Benchmark vLLM with TraceLens analysis#
This example runs a framework-level benchmark of vLLM and analyzes the resulting traces.
Prerequisites
Docker (for the default
dockerrun mode), or run with--run-mode localinside a prepared container.Access to the model referenced by the benchmark config.
Steps
Run the benchmark from a config file:
python -m Magpie benchmark \ --benchmark-config examples/benchmarks/benchmark_vllm_dsr1.yaml
To include TraceLens trace analysis, use the TraceLens example config:
python -m Magpie benchmark \ --benchmark-config examples/benchmarks/benchmark_vllm_tracelens.yaml
Expected output
Magpie launches the benchmark, collects throughput and latency metrics, and (for
the TraceLens config) produces a trace analysis report under the benchmark
workspace in ./results. In TraceLens inference mode, the full per-stage CSVs
are written under tracelens/prefilldecode/, tracelens/decode_only/, and
tracelens/prefill_only/ when those stages are available. Magpie also writes
compact review files such as
tracelens/decode_only_ISL1024_OSL1024_CONC64_kernel_roofline_simple.csv and
tracelens/prefilldecode_ISL1024_OSL1024_CONC64_kernel_roofline_simple.csv;
sort them by kernel_time_ms_sum or time_pct to find the dominant operations
quickly.
See Benchmark frameworks with Magpie for
the full result layout and metric descriptions.

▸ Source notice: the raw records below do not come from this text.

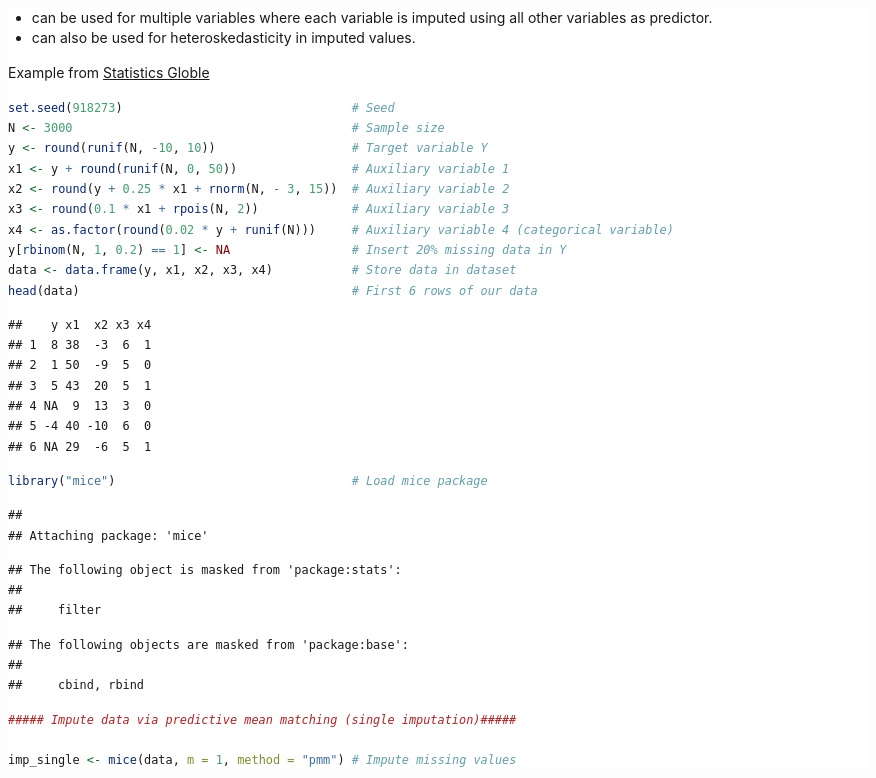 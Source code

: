-   can be used for multiple variables where each variable is imputed using all other variables as predictor.
-   can also be used for heteroskedasticity in imputed values.

Example from [Statistics Globle](https://statisticsglobe.com/predictive-mean-matching-imputation-method/)


```r
set.seed(918273)                                # Seed
N <- 3000                                       # Sample size
y <- round(runif(N, -10, 10))                   # Target variable Y
x1 <- y + round(runif(N, 0, 50))                # Auxiliary variable 1
x2 <- round(y + 0.25 * x1 + rnorm(N, - 3, 15))  # Auxiliary variable 2
x3 <- round(0.1 * x1 + rpois(N, 2))             # Auxiliary variable 3
x4 <- as.factor(round(0.02 * y + runif(N)))     # Auxiliary variable 4 (categorical variable)
y[rbinom(N, 1, 0.2) == 1] <- NA                 # Insert 20% missing data in Y
data <- data.frame(y, x1, x2, x3, x4)           # Store data in dataset
head(data)                                      # First 6 rows of our data
```

```
##    y x1  x2 x3 x4
## 1  8 38  -3  6  1
## 2  1 50  -9  5  0
## 3  5 43  20  5  1
## 4 NA  9  13  3  0
## 5 -4 40 -10  6  0
## 6 NA 29  -6  5  1
```

```r
library("mice")                                 # Load mice package
```

```
## 
## Attaching package: 'mice'
```

```
## The following object is masked from 'package:stats':
## 
##     filter
```

```
## The following objects are masked from 'package:base':
## 
##     cbind, rbind
```

```r
##### Impute data via predictive mean matching (single imputation)#####
 
imp_single <- mice(data, m = 1, method = "pmm") # Impute missing values
```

Standalone gap analysis on existing traces#
If you already have torch profiler traces, you can run gap analysis without launching a benchmark to find the kernels that dominate runtime.
Steps
python -m Magpie benchmark \
--trace-dir /path/to/torch_trace \
--top-k 20
Expected output
Magpie writes a gap_analysis/gap_analysis.csv file (plus optional per-rank
CSVs) under the trace directory, listing the top bottleneck kernels by
aggregated duration. Add --find-kernel-sources to also locate kernel source
files and test commands for AMD kernels; see
Find kernel sources with Magpie.
Additional benchmark configurations#
The examples/benchmarks/
directory contains many additional ready-to-run benchmark configurations,
including SGLang, Atom, Ray-based runs, and a range of models and precisions.